To do:
Check every line of the listing below for the word "dedicated" and give the number of lines where it appears, with nothing added.

Data extract:

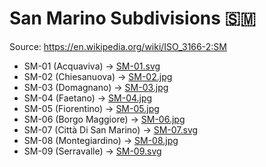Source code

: # San Marino Subdivisions 🇸🇲

Source: https://en.wikipedia.org/wiki/ISO_3166-2:SM

* SM-01 (Acquaviva) -> [SM-01.svg](https://github.com/amckenna41/iso3166-flag-icons/blob/main/iso3166-2-icons/SM/SM-01.svg)
* SM-02 (Chiesanuova) -> [SM-02.jpg](https://github.com/amckenna41/iso3166-flag-icons/blob/main/iso3166-2-icons/SM/SM-02.jpg)
* SM-03 (Domagnano) -> [SM-03.jpg](https://github.com/amckenna41/iso3166-flag-icons/blob/main/iso3166-2-icons/SM/SM-03.jpg)
* SM-04 (Faetano) -> [SM-04.jpg](https://github.com/amckenna41/iso3166-flag-icons/blob/main/iso3166-2-icons/SM/SM-04.jpg)
* SM-05 (Fiorentino) -> [SM-05.jpg](https://github.com/amckenna41/iso3166-flag-icons/blob/main/iso3166-2-icons/SM/SM-05.jpg)
* SM-06 (Borgo Maggiore) -> [SM-06.jpg](https://github.com/amckenna41/iso3166-flag-icons/blob/main/iso3166-2-icons/SM/SM-06.jpg)
* SM-07 (Città Di San Marino) -> [SM-07.svg](https://github.com/amckenna41/iso3166-flag-icons/blob/main/iso3166-2-icons/SM/SM-07.svg)
* SM-08 (Montegiardino) -> [SM-08.jpg](https://github.com/amckenna41/iso3166-flag-icons/blob/main/iso3166-2-icons/SM/SM-08.jpg)
* SM-09 (Serravalle) -> [SM-09.svg](https://github.com/amckenna41/iso3166-flag-icons/blob/main/iso3166-2-icons/SM/SM-09.svg)

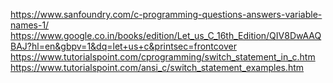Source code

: https://www.sanfoundry.com/c-programming-questions-answers-variable-names-1/<br>
https://www.google.co.in/books/edition/Let_us_C_16th_Edition/QIV8DwAAQBAJ?hl=en&gbpv=1&dq=let+us+c&printsec=frontcover<br>
https://www.tutorialspoint.com/cprogramming/switch_statement_in_c.htm<br>
https://www.tutorialspoint.com/ansi_c/switch_statement_examples.htm<br>
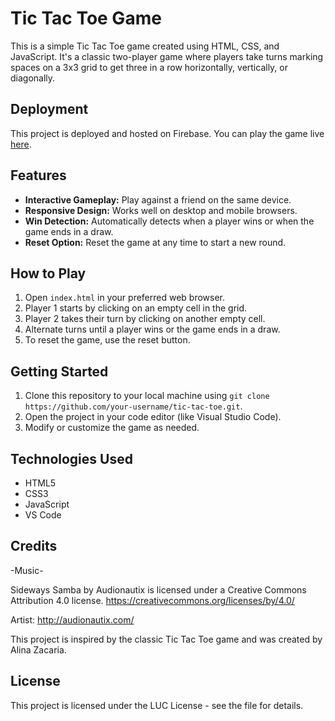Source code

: # Tic Tac Toe Game

This is a simple Tic Tac Toe game created using HTML, CSS, and JavaScript. It's a classic two-player game where players take turns marking spaces on a 3x3 grid to get three in a row horizontally, vertically, or diagonally.

## Deployment

This project is deployed and hosted on Firebase. You can play the game live [here](https://tic-tac-toe-717de.web.app).

## Features

- **Interactive Gameplay:** Play against a friend on the same device.
- **Responsive Design:** Works well on desktop and mobile browsers.
- **Win Detection:** Automatically detects when a player wins or when the game ends in a draw.
- **Reset Option:** Reset the game at any time to start a new round.

## How to Play

1. Open `index.html` in your preferred web browser.
2. Player 1 starts by clicking on an empty cell in the grid.
3. Player 2 takes their turn by clicking on another empty cell.
4. Alternate turns until a player wins or the game ends in a draw.
5. To reset the game, use the reset button.

## Getting Started

1. Clone this repository to your local machine using `git clone https://github.com/your-username/tic-tac-toe.git`.
2. Open the project in your code editor (like Visual Studio Code).
3. Modify or customize the game as needed.

## Technologies Used

- HTML5
- CSS3
- JavaScript
- VS Code

## Credits

-Music-

Sideways Samba by Audionautix is licensed under a Creative Commons Attribution 4.0 license. https://creativecommons.org/licenses/by/4.0/

Artist: http://audionautix.com/

This project is inspired by the classic Tic Tac Toe game and was created by Alina Zacaria.

## License

This project is licensed under the LUC License - see the file for details.
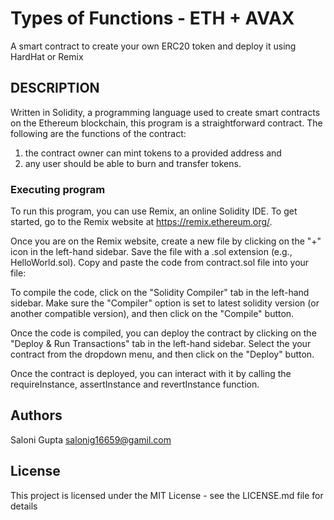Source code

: # Types of Functions - ETH + AVAX
A smart contract to create your own ERC20 token and deploy it using HardHat or Remix

## DESCRIPTION
Written in Solidity, a programming language used to create smart contracts on the Ethereum blockchain, this program is a straightforward contract. The following are the functions of the contract:
1. the contract owner can mint tokens to a provided address and 
2. any user should be able to burn and transfer tokens.

### Executing program

To run this program, you can use Remix, an online Solidity IDE. To get started, go to the Remix website at https://remix.ethereum.org/.

Once you are on the Remix website, create a new file by clicking on the "+" icon in the left-hand sidebar. Save the file with a .sol extension (e.g., HelloWorld.sol). Copy and paste the code from contract.sol file into your file:

To compile the code, click on the "Solidity Compiler" tab in the left-hand sidebar. Make sure the "Compiler" option is set to latest solidity version (or another compatible version), and then click on the "Compile" button.

Once the code is compiled, you can deploy the contract by clicking on the "Deploy & Run Transactions" tab in the left-hand sidebar. Select the your contract from the dropdown menu, and then click on the "Deploy" button.

Once the contract is deployed, you can interact with it by calling the requireInstance, assertInstance and revertInstance function.

## Authors
Saloni Gupta
salonig16659@gamil.com

## License

This project is licensed under the MIT License - see the LICENSE.md file for details
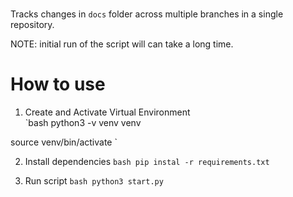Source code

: # 
Tracks changes in `docs` folder across multiple branches in a single repository.

NOTE: initial run of the script will can take a long time.

# How to use

1) Create and Activate Virtual Environment  
`bash
python3 -v venv venv

source venv/bin/activate
`

2) Install dependencies
`bash
pip instal -r requirements.txt
`

3) Run script
`bash
python3 start.py
`


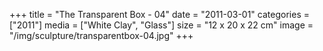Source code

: +++
title = "The Transparent Box - 04"
date = "2011-03-01"
categories = ["2011"]
media = ["White Clay", "Glass"]
size = "12 x 20 x 22 cm"
image = "/img/sculpture/transparentbox-04.jpg"
+++
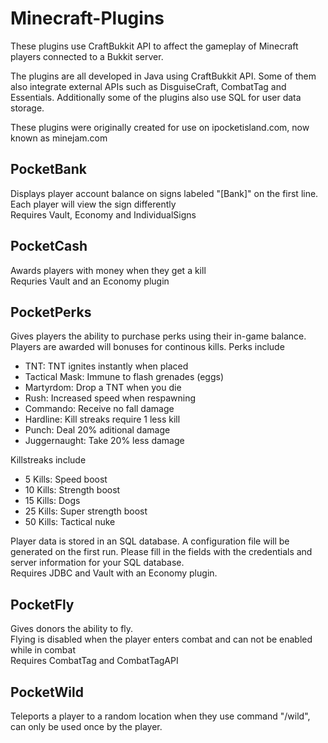 # Minecraft-Plugins
These plugins use CraftBukkit API to affect the gameplay of Minecraft players connected to a Bukkit server.

The plugins are all developed in Java using CraftBukkit API. Some of them also integrate external APIs such as DisguiseCraft, CombatTag and Essentials. Additionally some of the plugins also use SQL for user data storage.

These plugins were originally created for use on ipocketisland.com, now known as minejam.com

<h2>PocketBank</h2>
<p>
Displays player account balance on signs labeled "[Bank]" on the first line. Each player will view the sign differently
<br/>
Requires Vault, Economy and IndividualSigns
</p>

<h2>PocketCash</h2>
<p>
Awards players with money when they get a kill
<br/>
Requries Vault and an Economy plugin
</p>

<h2>PocketPerks</h2>
<p>
Gives players the ability to purchase perks using their in-game balance.
<br/>
Players are awarded will bonuses for continous kills.
Perks include
</p>
<ul>
<li>TNT: TNT ignites instantly when placed</li>
<li>Tactical Mask: Immune to flash grenades (eggs)</li>
<li>Martyrdom: Drop a TNT when you die</li>
<li>Rush: Increased speed when respawning</li>
<li>Commando: Receive no fall damage</li>
<li>Hardline: Kill streaks require 1 less kill</li>
<li>Punch: Deal 20% aditional damage</li>
<li>Juggernaught: Take 20% less damage</li>
</ul>
<p>Killstreaks include</p>
<ul>
<li>5 Kills: Speed boost</li>
<li>10 Kills: Strength boost</li>
<li>15 Kills: Dogs</li>
<li>25 Kills: Super strength boost</li>
<li>50 Kills: Tactical nuke</li>
</ul>
<p>
Player data is stored in an SQL database. A configuration file will be generated on the first run. Please fill in the fields with the credentials and server information for your SQL database.
<br/>
Requires JDBC and Vault with an Economy plugin.
</p>
<h2>PocketFly</h2>
<p>
Gives donors the ability to fly.
<br/>
Flying is disabled when the player enters combat and can not be enabled while in combat
<br/>
Requires CombatTag and CombatTagAPI
</p>
<h2>PocketWild</h2>
<p>
Teleports a player to a random location when they use command "/wild", can only be used once by the player.
</p>
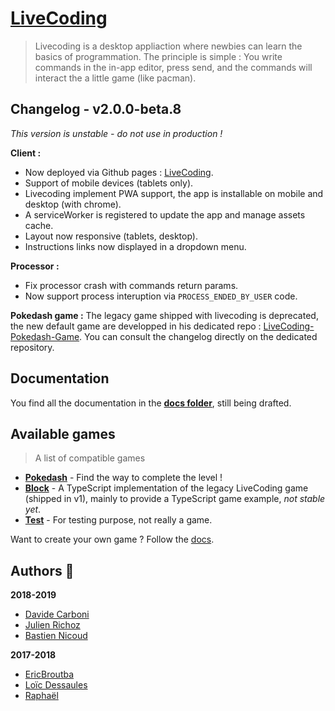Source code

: # [LiveCoding](https://cpnv-es.github.io/LiveCoding/)
> Livecoding is a desktop appliaction where newbies can learn the basics of programmation.
> The principle is simple : You write commands in the in-app editor, press send, and the commands will interact the a little game (like pacman).

## Changelog - v2.0.0-beta.8

*This version is unstable - do not use in production !*

**Client :**
- Now deployed via Github pages : [LiveCoding](https://cpnv-es.github.io/LiveCoding/).
- Support of mobile devices (tablets only).
- Livecoding implement PWA support, the app is installable on mobile and desktop (with chrome).
- A serviceWorker is registered to update the app and manage assets cache.
- Layout now responsive (tablets, desktop).
- Instructions links now displayed in a dropdown menu.

**Processor :**
- Fix processor crash with commands return params.
- Now support process interuption via `PROCESS_ENDED_BY_USER` code.

**Pokedash game :**
The legacy game shipped with livecoding is deprecated, the new default game are developped in his dedicated repo : [LiveCoding-Pokedash-Game](https://github.com/CPNV-ES/LiveCoding-Pokedash-Game).
You can consult the changelog directly on the dedicated repository.

## Documentation

You find all the documentation in the **[docs folder](docs)**, still being drafted.

## Available games

> A list of compatible games
- **[Pokedash](https://github.com/CPNV-ES/LiveCoding-Pokedash-Game)** - Find the way to complete the level !
- **[Block](https://github.com/bastiennicoud/LiveCoding-Block-Game)** - A TypeScript implementation of the legacy LiveCoding game (shipped in v1), mainly to provide a TypeScript game example, *not stable yet*.
- **[Test](https://github.com/CPNV-ES/LiveCoding-Test-Game)** - For testing purpose, not really a game.

Want to create your own game ? Follow the [docs](./docs#creating-games-).

## Authors :wave:

**2018-2019**
* [Davide Carboni](https://github.com/CarboniDavide)
* [Julien Richoz](https://github.com/JulienRichoz)
* [Bastien Nicoud](https://github.com/bastiennicoud)

**2017-2018**
* [EricBroutba](https://github.com/EricBroutba)
* [Loïc Dessaules](https://github.com/gollgot)
* [Raphaël](https://github.com/raph-u)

Response below:
2